▸ **What to do**
Where in the entries below does "texttt" appear? Copy every line that has it.

:: Dataset records

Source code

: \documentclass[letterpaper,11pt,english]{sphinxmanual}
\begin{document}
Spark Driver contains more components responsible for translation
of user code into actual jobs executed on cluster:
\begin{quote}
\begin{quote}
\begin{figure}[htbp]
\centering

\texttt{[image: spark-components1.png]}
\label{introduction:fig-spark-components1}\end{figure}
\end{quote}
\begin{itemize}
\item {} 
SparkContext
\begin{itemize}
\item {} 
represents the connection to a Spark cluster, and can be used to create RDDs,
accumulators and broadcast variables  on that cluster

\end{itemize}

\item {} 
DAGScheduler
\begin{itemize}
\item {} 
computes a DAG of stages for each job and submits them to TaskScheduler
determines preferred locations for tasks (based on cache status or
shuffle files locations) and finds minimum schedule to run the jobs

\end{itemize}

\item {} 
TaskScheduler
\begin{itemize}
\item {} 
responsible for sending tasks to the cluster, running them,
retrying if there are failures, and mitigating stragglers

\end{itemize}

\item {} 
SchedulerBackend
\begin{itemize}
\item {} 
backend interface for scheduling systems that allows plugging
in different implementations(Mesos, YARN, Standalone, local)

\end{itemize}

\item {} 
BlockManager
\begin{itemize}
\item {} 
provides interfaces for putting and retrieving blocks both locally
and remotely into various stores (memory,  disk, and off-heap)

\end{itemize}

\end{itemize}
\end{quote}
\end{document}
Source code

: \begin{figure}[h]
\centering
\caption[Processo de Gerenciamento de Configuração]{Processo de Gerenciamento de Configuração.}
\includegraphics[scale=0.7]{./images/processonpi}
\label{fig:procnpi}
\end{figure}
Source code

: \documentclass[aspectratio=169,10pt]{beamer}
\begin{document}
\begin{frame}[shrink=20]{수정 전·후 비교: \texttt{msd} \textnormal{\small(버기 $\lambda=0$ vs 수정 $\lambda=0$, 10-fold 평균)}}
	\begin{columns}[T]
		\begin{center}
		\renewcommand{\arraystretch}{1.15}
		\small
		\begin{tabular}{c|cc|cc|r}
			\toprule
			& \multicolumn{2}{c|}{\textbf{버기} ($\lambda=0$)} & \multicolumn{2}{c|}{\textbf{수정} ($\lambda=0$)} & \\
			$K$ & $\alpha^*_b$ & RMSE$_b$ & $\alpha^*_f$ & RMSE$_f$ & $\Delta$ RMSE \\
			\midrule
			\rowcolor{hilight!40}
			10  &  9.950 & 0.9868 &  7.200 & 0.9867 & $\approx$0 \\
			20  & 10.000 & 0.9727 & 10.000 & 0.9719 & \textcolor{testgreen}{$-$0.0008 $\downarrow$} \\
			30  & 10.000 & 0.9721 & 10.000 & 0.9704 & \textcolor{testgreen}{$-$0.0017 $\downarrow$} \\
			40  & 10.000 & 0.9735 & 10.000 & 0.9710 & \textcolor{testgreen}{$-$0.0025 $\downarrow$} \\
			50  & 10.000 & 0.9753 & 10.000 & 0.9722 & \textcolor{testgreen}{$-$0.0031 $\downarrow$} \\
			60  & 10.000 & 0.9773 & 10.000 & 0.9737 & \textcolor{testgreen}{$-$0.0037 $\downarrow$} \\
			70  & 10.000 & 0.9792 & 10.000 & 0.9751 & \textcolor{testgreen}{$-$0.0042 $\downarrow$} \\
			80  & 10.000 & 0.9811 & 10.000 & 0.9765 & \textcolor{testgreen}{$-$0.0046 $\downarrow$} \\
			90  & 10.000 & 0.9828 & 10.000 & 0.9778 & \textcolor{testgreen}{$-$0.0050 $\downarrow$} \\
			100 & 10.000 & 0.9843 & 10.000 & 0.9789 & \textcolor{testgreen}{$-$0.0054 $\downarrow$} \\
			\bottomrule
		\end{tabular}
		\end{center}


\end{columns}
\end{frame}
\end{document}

::::

▸ **Solution below**
\texttt{[image: spark-components1.png]}
\begin{frame}[shrink=20]{수정 전·후 비교: \texttt{msd} \textnormal{\small(버기 $\lambda=0$ vs 수정 $\lambda=0$, 10-fold 평균)}}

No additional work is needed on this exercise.